Can the baby boomers help to shake up the property ladder?

As first-wave baby boomers have either just entered or are approaching retirement age, there has been increased focus within the property industry on so-called ‘last-time buyers’. The Financial Times noted last week that, according to figures from the National House Building Council, more retirement homes have been built in the first half of 2015 than in all of 2014.

Mike Jennings, Group Operations Director for McCarthy & Stone, the country’s biggest specialist retirement housebuilder, said: “More has to be done to address the needs of last-time buyers. There is a chronic undersupply of specialist retirement housing in the UK. We would like to see a national strategy for retirement housing and stronger government policies to support its provision.”

While the building of more specialist retirement homes would help to deal with the direct shortage of this type of property, the additional benefit is that it enables larger family homes to come onto the market.

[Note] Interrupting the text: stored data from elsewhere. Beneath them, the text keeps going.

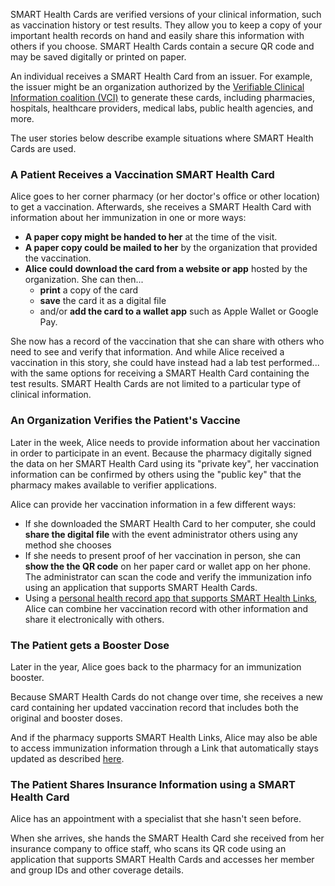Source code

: SMART Health Cards are verified versions of your clinical information, such as vaccination history or test results. They allow you to keep a copy of your important health records on hand and easily share this information with others if you choose. SMART Health Cards contain a secure QR code and may be saved digitally or printed on paper.

An individual receives a SMART Health Card from an issuer. For example, the issuer might be an organization authorized by the [Verifiable Clinical Information coalition (VCI)](https://vci.org) to generate these cards, including pharmacies, hospitals, healthcare providers, medical labs, public health agencies, and more.

The user stories below describe example situations where SMART Health Cards are used.

<p></p>

### A Patient Receives a Vaccination SMART Health Card
Alice goes to her corner pharmacy (or her doctor's office or other location) to get a vaccination. Afterwards, she receives a SMART Health Card with information about her immunization in one or more ways:

* **A paper copy might be handed to her** at the time of the visit.
* **A paper copy could be mailed to her** by the organization that provided the vaccination.
* **Alice could download the card from a website or app** hosted by the organization. She can then...
  * **print** a copy of the card
  * **save** the card it as a digital file
  * and/or **add the card to a wallet app** such as Apple Wallet or Google Pay.

She now has a record of the vaccination that she can share with others who need to see and verify that information. 
And while Alice received a vaccination in this story, she could have instead had a lab test performed... with the same options for receiving a SMART Health Card containing the test results. SMART Health Cards are not limited to a particular type of clinical information. 

<p></p>

### An Organization Verifies the Patient's Vaccine 
Later in the week, Alice needs to provide information about her vaccination in order to participate in an event. Because the pharmacy digitally signed the data on her SMART Health Card using its "private key", her vaccination information can be confirmed by others using the "public key" that the pharmacy makes available to verifier applications.

Alice can provide her vaccination information in a few different ways:
  * If she downloaded the SMART Health Card to her computer, she could **share the digital file** with the event administrator others using any method she chooses
  * If she needs to present proof of her vaccination in person, she can **show the the QR code** on her paper card or wallet app on her phone. The administrator can scan the code and verify the immunization info using an application that supports SMART Health Cards.
  * Using a [personal health record app that supports SMART Health Links](links-user-stories.html#personal-platforms), Alice can combine her vaccination record with other information and share it electronically with others.

<p></p>

### The Patient gets a Booster Dose

Later in the year, Alice goes back to the pharmacy for an immunization booster. 

Because SMART Health Cards do not change over time, she receives a new card containing her updated vaccination record that includes both the original and booster doses.

And if the pharmacy supports SMART Health Links, Alice may also be able to access immunization information through a Link that automatically stays updated as described [here](links-user-stories.html).

<p></p>

### The Patient Shares Insurance Information using a SMART Health Card

Alice has an appointment with a specialist that she hasn't seen before. 

When she arrives, she hands the SMART Health Card she received from her insurance company to office staff, who scans its QR code using an application that supports SMART Health Cards and accesses her member and group IDs and other coverage details.

<p></p>
<p></p>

Figures released by the National House Building Council show the majority of new home buyers are aged 25-44 (54%) – all of whom should benefit most from the freeing up of existing family homes. There are local political advantages too: as retirement properties tend to be built within walking distance of local shops and amenities, town centres would benefit from investment and regeneration; retirement developments often take place on brownfield sites, helping reduce pressure to build on green fields or the Green Belt.

Legal & General, the financial services company, published an extensive report in June this year which highlighted that just 1% of the UK population lives in retirement flats. The most common reasons for those who had considered downsizing, but hadn’t, were the lack of suitable properties (25%), the lack of affordability (21%), and the cost of stamp duty (21%).

Given these reasons, it is understandable why there are calls for the Government to do more for the sector. Encouraging the use of brownfield sites for this type of development in town centres, or possibly scrapping stamp duties for residents moving into a retirement property could help to address the reasons why people are avoiding downsizing.

The Government itself has been directing more resources at first-time buyers, and encouraging councils to finalise their Local Plans and identify land that can be developed for housing, which has put pressure on the Green Belt. It has long been stated by McCarthy & Stone that the freeing up of family homes has a trickle-down effect which helps those at the bottom of the property ladder.  If the large increase in retirement housing being built is maintained, it will be interesting to see if there is a positive effect on the whole property market over the next few years, and whether addressing the shortage of retirement homes becomes more of a priority for the Government.

Your Comments

Shake up the ladder? The baby boomers are the ones that have removed the property ladder – and, arguably, ended real social mobility through their cornering of undertaxed capital assets.